### Database Normalization

In this post I am going to normalize music tracks data which is in spreadsheet form.
I will do some things differently in this case. I will not use a separate "raw" table, I will just use ALTER TABLE statements to remove columns after I don't need them.

In [2]:
import pandas as pd


In [16]:

names = ['Track', 'Artist', 'Album', 'Count', 'Rating', 'Len']
tracks = pd.read_csv('library.csv', header=None, names=names)

tracks.head(10)


Unnamed: 0,Track,Artist,Album,Count,Rating,Len
0,Another One Bites The Dust,Queen,Greatest Hits,55.0,100.0,217
1,Asche Zu Asche,Rammstein,Herzeleid,79.0,100.0,231
2,Beauty School Dropout,Various,Grease,48.0,100.0,239
3,Black Dog,Led Zeppelin,IV,109.0,100.0,296
4,Bring The Boys Back Home,Pink Floyd,The Wall [Disc 2],33.0,100.0,87
5,Circles,Bryan Lee,Blues Is,54.0,60.0,355
6,Comfortably Numb,Pink Floyd,The Wall [Disc 2],36.0,100.0,384
7,Crazy Little Thing Called Love,Queen,Greatest Hits,38.0,100.0,163
8,Electric Funeral,Black Sabbath,Paranoid,44.0,100.0,293
9,Fat Bottomed Girls,Queen,Greatest Hits,38.0,100.0,257


In [14]:
print(tracks.shape)

(296, 6)


Obviously this data, as it is,  has many vertical replications in Artist and Album columns. Data replication takes a lot of memory and makes the database hard to maintain and manipulate. 

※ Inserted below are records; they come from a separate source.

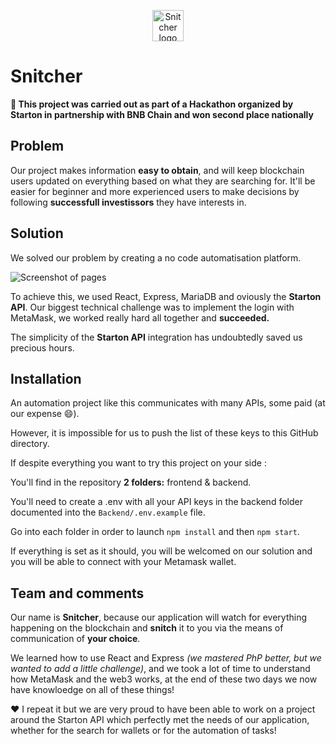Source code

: <p align="center">
  <img width="50" height="50" alt="Snitcher logo" src="https://github.com/socialeonet/HackatonStarton/blob/main/assets/logo.png">
</p>

# Snitcher

**🥈 This project was carried out as part of a Hackathon organized by Starton in partnership with BNB Chain and won second place nationally**

## Problem

Our project makes information **easy to obtain**, and will keep blockchain users updated on everything based on what they are searching for. It'll be easier for beginner and more experienced users to make decisions by following **successfull investissors** they have interests in.

## Solution
We solved our problem by creating a no code automatisation platform.

![Screenshot of pages](https://raw.githubusercontent.com/socialeonet/HackatonStarton/main/assets/Screenshots.png)

To achieve this, we used React, Express, MariaDB and oviously the **Starton API**. Our biggest technical challenge was to implement the login with MetaMask, we worked really hard all together and **succeeded.**

The simplicity of the **Starton API** integration has undoubtedly saved us precious hours.

## Installation

An automation project like this communicates with many APIs, some paid (at our expense 😄).

However, it is impossible for us to push the list of these keys to this GitHub directory.

If despite everything you want to try this project on your side :

You'll find in the repository **2 folders:** frontend & backend.

You'll need to create a .env with all your API keys in the backend folder documented into the `Backend/.env.example` file.

Go into each folder in order to launch `npm install` and then `npm start`.

If everything is set as it should, you will be welcomed on our solution and you will be able to connect with your Metamask wallet.

## Team and comments

Our name is **Snitcher**, because our application will watch for everything happening on the blockchain and **snitch** it to you via the means of communication of **your choice**.

We learned how to use React and Express _(we mastered PhP better, but we wanted to add a little challenge)_, and we took a lot of time to understand how MetaMask and the web3 works, at the end of these two days we now have knowloedge on all of these things!

❤️ I repeat it but we are very proud to have been able to work on a project around the Starton API which perfectly met the needs of our application, whether for the search for wallets or for the automation of tasks!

To address these issues, we need to import this dataset into a relational database and use relations to eliminate duplication and make the data integrated and consistent.

Let's start with creating a PostgreSQL database. 

In [3]:
CREATE DATABASE musical

The databse was successfully created and now I need to create a table and copy the content of library.csv file into it.

In [2]:
DROP TABLE track CASCADE;
CREATE TABLE track (
    id SERIAL,
    title TEXT, 
    artist TEXT, 
    album TEXT, 
    album_id INTEGER REFERENCES album(id) ON DELETE CASCADE,
    count INTEGER, 
    rating INTEGER, 
    len INTEGER,
    PRIMARY KEY(id)
);

Good!
I have a table for keeping the data in its original form.
Let's copy the spreadsheet to the table.

`CSV HEADER` is to have Postgres skip the first row which is the header.

In [None]:
\copy track(title,artist,album,count,rating,len) FROM '...\Database Normalization\library.csv' WITH DELIMITER ',' CSV;


In [None]:
SELECT COUNT(*) FROM track;

 count
-------
   296
(1 row)

OK!
I have the data in track table. Ready to be normalized. Let's Review NF rules.

#### 1NF Rules

 - Each table cell should contain a single value
 - No duplicated rows or columns
 - Each column must have only one value for each row in the table
 - There must be a primary key for identification
 
 Except for the last item which I will address shortly, my database is compliant with the first set of rules.
 So, I'll go ahead with the next rules.
 
#### 2NF Rules

 - Create separate tables for sets of values that apply to multiple records
 - Relate these tables with a foreign key
 
According to this rule, I have to create separate tables for album and artist columns as they are applied to multiple records.
 
 Back to SQL!
  

In [None]:
DROP TABLE album CASCADE;
CREATE TABLE album (
    id SERIAL,
    title VARCHAR(128) UNIQUE,
    PRIMARY KEY(id)
);

In [None]:
DROP TABLE artist CASCADE;
CREATE TABLE artist (
    id SERIAL,
    name VARCHAR(128) UNIQUE,
    PRIMARY KEY(id)
);

In [None]:
DROP TABLE tracktoartist CASCADE;
CREATE TABLE tracktoartist (
    id SERIAL,
    track VARCHAR(128),
    track_id INTEGER REFERENCES track(id) ON DELETE CASCADE,
    artist VARCHAR(128),
    artist_id INTEGER REFERENCES artist(id) ON DELETE CASCADE,
    PRIMARY KEY(id)
);

In [None]:
unesco=# \dt

 Schema |     Name      | Type  |      Owner
--------+---------------+-------+-----------------
 public | album         | table | pg4e_14526e0dc5
 public | artist        | table | pg4e_14526e0dc5
 public | track         | table | pg4e_14526e0dc5
 public | tracktoartist | table | pg4e_14526e0dc5
(4 rows)


Fantastic!
I have all the necessary tables in my database, ready to be populated with data from track table.


In [None]:
INSERT INTO album (title) SELECT DISTINCT album FROM track;
INSERT INTO tracktoartist (track, artist) SELECT DISTINCT title, artist FROM track;
INSERT INTO artist (name) SELECT DISTINCT artist FROM track;

In [None]:

UPDATE track SET album_id = (SELECT album.id FROM album WHERE album.title = track.album);
UPDATE tracktoartist SET track_id = (SELECT track.id FROM track WHERE tracktoartist.track = track.title);
UPDATE tracktoartist SET artist_id = (SELECT artist.id FROM artist WHERE tracktoartist.artist = artist.name);


In [None]:

ALTER TABLE track DROP COLUMN album;
ALTER TABLE track DROP COLUMN artist;
ALTER TABLE tracktoartist DROP COLUMN track;
ALTER TABLE tracktoartist DROP COLUMN ARTIST;



And now 3NF;

##### 3NF

 - Eliminate fields that do not depend on the key.
 
In order to investigate compliance with this rule more precisely, I need to know more about the real-world application i.e. the context of a database. This database is now per se compliant with this rule as all fields in all table are dependent and relevant to the key.

#### Done with Normalizing the database.

:-)